Data extracted from a collection:
- - - -
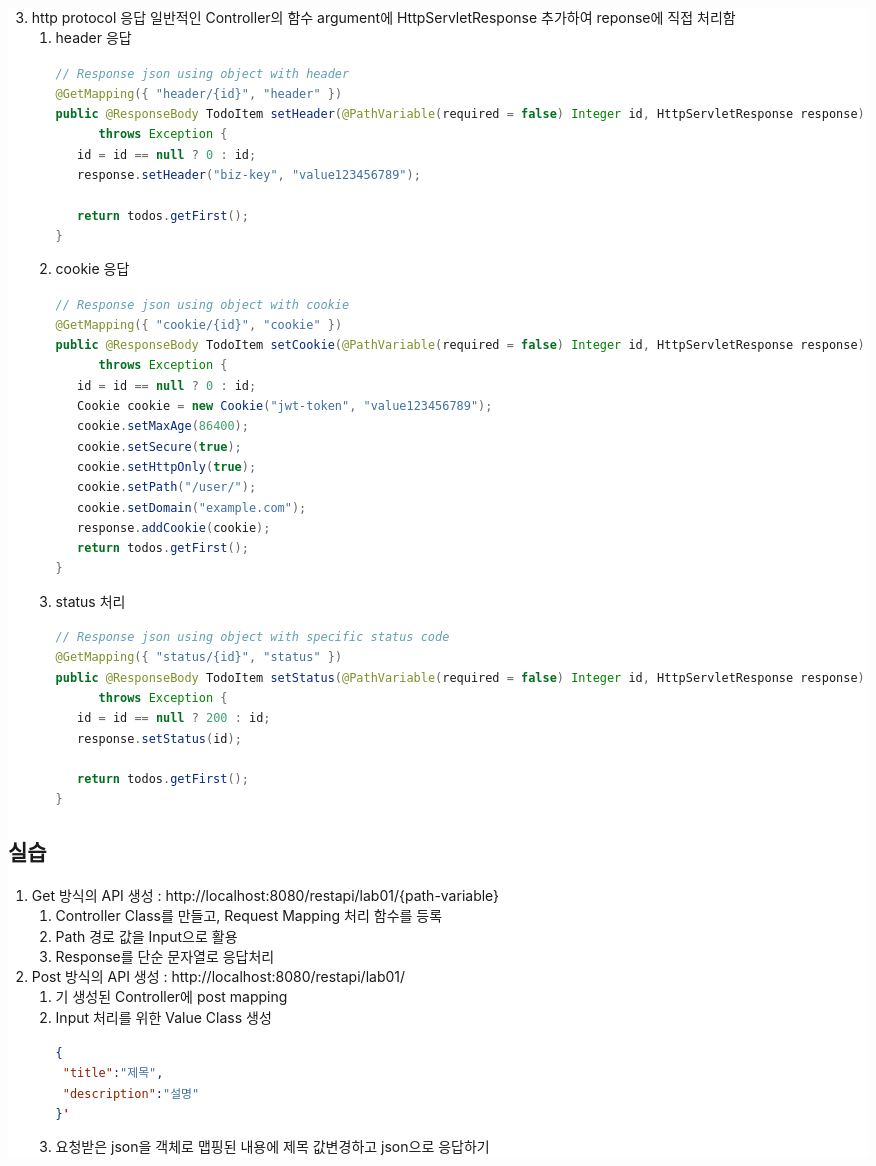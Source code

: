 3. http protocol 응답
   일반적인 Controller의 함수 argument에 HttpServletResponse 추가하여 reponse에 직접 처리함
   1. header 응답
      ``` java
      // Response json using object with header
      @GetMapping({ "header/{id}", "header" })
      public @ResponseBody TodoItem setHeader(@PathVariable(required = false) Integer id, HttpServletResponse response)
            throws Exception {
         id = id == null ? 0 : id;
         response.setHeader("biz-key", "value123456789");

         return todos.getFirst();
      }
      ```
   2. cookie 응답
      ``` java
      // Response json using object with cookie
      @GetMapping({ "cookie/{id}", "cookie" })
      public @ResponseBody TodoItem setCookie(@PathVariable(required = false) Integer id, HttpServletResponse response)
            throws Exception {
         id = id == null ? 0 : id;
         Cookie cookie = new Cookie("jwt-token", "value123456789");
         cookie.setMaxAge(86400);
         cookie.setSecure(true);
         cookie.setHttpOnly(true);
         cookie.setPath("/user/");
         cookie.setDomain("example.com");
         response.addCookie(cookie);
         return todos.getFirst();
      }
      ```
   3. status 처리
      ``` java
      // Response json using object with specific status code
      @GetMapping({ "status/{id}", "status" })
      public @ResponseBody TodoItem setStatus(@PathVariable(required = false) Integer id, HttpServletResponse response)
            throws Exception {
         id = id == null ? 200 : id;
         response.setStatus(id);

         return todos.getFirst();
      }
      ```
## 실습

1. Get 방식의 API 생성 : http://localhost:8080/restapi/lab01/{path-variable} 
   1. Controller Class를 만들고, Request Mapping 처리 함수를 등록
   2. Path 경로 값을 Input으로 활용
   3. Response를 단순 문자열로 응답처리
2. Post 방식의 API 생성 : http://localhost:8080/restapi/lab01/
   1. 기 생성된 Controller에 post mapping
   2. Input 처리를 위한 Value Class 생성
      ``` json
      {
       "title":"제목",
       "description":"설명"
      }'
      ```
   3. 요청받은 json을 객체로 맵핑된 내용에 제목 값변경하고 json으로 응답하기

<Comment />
- - - -
=== What you have to do ===
Would you return the data exactly as written, without the pictures?

=== Problem solution ===
Source code

: 3. http protocol 응답
   일반적인 Controller의 함수 argument에 HttpServletResponse 추가하여 reponse에 직접 처리함
   1. header 응답
      ``` java
      // Response json using object with header
      @GetMapping({ "header/{id}", "header" })
      public @ResponseBody TodoItem setHeader(@PathVariable(required = false) Integer id, HttpServletResponse response)
            throws Exception {
         id = id == null ? 0 : id;
         response.setHeader("biz-key", "value123456789");

         return todos.getFirst();
      }
      ```
   2. cookie 응답
      ``` java
      // Response json using object with cookie
      @GetMapping({ "cookie/{id}", "cookie" })
      public @ResponseBody TodoItem setCookie(@PathVariable(required = false) Integer id, HttpServletResponse response)
            throws Exception {
         id = id == null ? 0 : id;
         Cookie cookie = new Cookie("jwt-token", "value123456789");
         cookie.setMaxAge(86400);
         cookie.setSecure(true);
         cookie.setHttpOnly(true);
         cookie.setPath("/user/");
         cookie.setDomain("example.com");
         response.addCookie(cookie);
         return todos.getFirst();
      }
      ```
   3. status 처리
      ``` java
      // Response json using object with specific status code
      @GetMapping({ "status/{id}", "status" })
      public @ResponseBody TodoItem setStatus(@PathVariable(required = false) Integer id, HttpServletResponse response)
            throws Exception {
         id = id == null ? 200 : id;
         response.setStatus(id);

         return todos.getFirst();
      }
      ```
## 실습

1. Get 방식의 API 생성 : http://localhost:8080/restapi/lab01/{path-variable} 
   1. Controller Class를 만들고, Request Mapping 처리 함수를 등록
   2. Path 경로 값을 Input으로 활용
   3. Response를 단순 문자열로 응답처리
2. Post 방식의 API 생성 : http://localhost:8080/restapi/lab01/
   1. 기 생성된 Controller에 post mapping
   2. Input 처리를 위한 Value Class 생성
      ``` json
      {
       "title":"제목",
       "description":"설명"
      }'
      ```
   3. 요청받은 json을 객체로 맵핑된 내용에 제목 값변경하고 json으로 응답하기

<Comment />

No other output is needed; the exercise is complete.